- Opening Delimiter -

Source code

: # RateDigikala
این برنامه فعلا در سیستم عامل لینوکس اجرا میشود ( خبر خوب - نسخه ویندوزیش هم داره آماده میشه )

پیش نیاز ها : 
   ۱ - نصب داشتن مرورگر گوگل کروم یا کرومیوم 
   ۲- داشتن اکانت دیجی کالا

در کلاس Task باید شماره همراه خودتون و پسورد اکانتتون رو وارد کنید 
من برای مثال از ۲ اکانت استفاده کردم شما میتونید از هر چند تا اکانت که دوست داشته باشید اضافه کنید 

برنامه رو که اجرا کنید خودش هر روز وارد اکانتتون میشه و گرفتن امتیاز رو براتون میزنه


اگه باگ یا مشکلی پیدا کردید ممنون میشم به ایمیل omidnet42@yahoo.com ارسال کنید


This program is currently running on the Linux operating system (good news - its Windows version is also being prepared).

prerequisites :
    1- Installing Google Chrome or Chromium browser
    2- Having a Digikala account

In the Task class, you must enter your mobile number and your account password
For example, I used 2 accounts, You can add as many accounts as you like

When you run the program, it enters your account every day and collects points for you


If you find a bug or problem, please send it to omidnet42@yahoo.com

- Closing Delimiter -

From the data above, copy each line with the string "yahoo" in it.

اگه باگ یا مشکلی پیدا کردید ممنون میشم به ایمیل omidnet42@yahoo.com ارسال کنید
If you find a bug or problem, please send it to omidnet42@yahoo.com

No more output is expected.